2014/09/27(土)「サプライズ」

 タイトルが出ないな、と思ったら、窓に書かれた血文字の「You're Next」がタイトルだった。両親の結婚記念日を祝うために別荘に集まった家族とその恋人など10人が正体不明の殺人者に1人ずつ惨殺れていく。というよくあるスラッシャーものに、ひねりを加えたのが脚本の工夫。しかし、邦題に「サプライズ」と付けるほどの驚きはない。あとふたひねりぐらい欲しい。

 サバイバル・キャンプで訓練を受けたという設定の強いヒロイン(シャーニ・ヴィンソン)がいいが、一番のスラッシャーは犯人たちではなく、計7人を殺したこのヒロインだったりする。

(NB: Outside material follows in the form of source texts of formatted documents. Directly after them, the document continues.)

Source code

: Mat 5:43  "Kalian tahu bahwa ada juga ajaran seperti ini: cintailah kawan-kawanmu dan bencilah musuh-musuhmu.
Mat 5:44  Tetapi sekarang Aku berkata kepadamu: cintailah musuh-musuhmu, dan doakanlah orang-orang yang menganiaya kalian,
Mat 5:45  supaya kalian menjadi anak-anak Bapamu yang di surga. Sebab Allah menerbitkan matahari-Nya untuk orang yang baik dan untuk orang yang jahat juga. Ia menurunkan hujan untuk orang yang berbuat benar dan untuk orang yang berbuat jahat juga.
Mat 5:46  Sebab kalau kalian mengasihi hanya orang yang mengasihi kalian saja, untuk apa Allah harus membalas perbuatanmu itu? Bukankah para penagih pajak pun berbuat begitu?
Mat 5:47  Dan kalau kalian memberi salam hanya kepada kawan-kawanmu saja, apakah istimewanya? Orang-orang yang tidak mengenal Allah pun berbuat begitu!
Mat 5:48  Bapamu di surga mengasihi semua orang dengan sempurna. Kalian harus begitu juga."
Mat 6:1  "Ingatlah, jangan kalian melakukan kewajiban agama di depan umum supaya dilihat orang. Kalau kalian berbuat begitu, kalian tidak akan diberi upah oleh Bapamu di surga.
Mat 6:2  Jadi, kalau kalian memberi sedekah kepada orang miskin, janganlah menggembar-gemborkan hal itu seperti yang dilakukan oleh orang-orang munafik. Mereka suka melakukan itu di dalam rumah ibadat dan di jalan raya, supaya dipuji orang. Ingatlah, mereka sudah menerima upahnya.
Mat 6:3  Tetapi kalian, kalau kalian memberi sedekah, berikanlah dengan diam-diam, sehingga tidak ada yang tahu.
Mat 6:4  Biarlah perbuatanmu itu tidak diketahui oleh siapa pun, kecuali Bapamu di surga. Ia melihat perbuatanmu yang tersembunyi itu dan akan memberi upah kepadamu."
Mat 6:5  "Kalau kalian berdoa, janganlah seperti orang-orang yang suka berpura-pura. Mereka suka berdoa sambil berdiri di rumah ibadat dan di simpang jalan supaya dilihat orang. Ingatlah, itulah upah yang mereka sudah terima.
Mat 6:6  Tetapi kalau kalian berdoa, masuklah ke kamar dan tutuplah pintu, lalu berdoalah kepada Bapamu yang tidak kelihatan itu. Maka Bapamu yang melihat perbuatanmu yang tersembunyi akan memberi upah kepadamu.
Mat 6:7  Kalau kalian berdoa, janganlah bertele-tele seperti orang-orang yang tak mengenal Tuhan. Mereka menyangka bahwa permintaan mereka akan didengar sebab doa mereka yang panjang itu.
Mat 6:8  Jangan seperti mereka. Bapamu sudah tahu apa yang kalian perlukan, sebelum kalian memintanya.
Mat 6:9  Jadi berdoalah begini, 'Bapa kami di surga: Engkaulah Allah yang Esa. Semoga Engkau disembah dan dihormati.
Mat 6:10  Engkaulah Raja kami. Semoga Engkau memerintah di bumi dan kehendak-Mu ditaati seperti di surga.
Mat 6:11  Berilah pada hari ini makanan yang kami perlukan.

 監督のアダム・ウィンガードと脚本のサイモン・バレットのコンビによる新作で評価の高い「ザ・ゲスト」は11月公開。それへの助走作品として見ておいて損はない。

2014/09/23(火)「エリジウム」

 どう考えても、エリジウムという宇宙都市の構造には無理がある。この都市、宇宙空間に浮かぶのに密閉されていない。回転による遠心力で1Gの疑似重力を発生させ、空気をとどめておこうとすると、相当な規模が必要になる。地球の大気圏(1000キロ以上)ほどの規模があるなら大丈夫だろうが、この都市の大気圏は数百メートルぐらいしかなさそうだ。それに何らかの事故によって回転が止まってしまうと、空気がなくなるのは避けられない。どころか、人間も物も宇宙空間に放り出されてしまう。そんな危うい構造では安心して住んでいられないだろう。

 富裕層と貧困層が明確に区別された世界というのは1%の富裕層が99%の富を手にしているというアメリカ社会を反映しているのだろうが、基本設定に無理があるので、現実批判にまで結びついていない。ドラマもあまり盛り上がらず、珍しい悪役のジョディ・フォスターは簡単に消える。もう少し脚本を練り上げる必要があったと思う。

2014/09/14(日)「ガーディアンズ・オブ・ギャラクシー」

 派手なVFXがてんこ盛りだが、素性はB級作品。スペースオペラは本来がB級SFなので、当たり前と言えば当たり前か。物語はお宝の争奪戦というありふれたものだし、主役のピーター・クイルを演じるクリス・プラットは単なる肉体派でスター性があるとは言えない。VFXの出来も「スター・ウォーズ」や「アバター」などに比べると、驚くような部分はない。ジェームズ・ガン監督の演出もA級作品が備えるような格調の高さなんて微塵もなく、際立った部分は見当たらない。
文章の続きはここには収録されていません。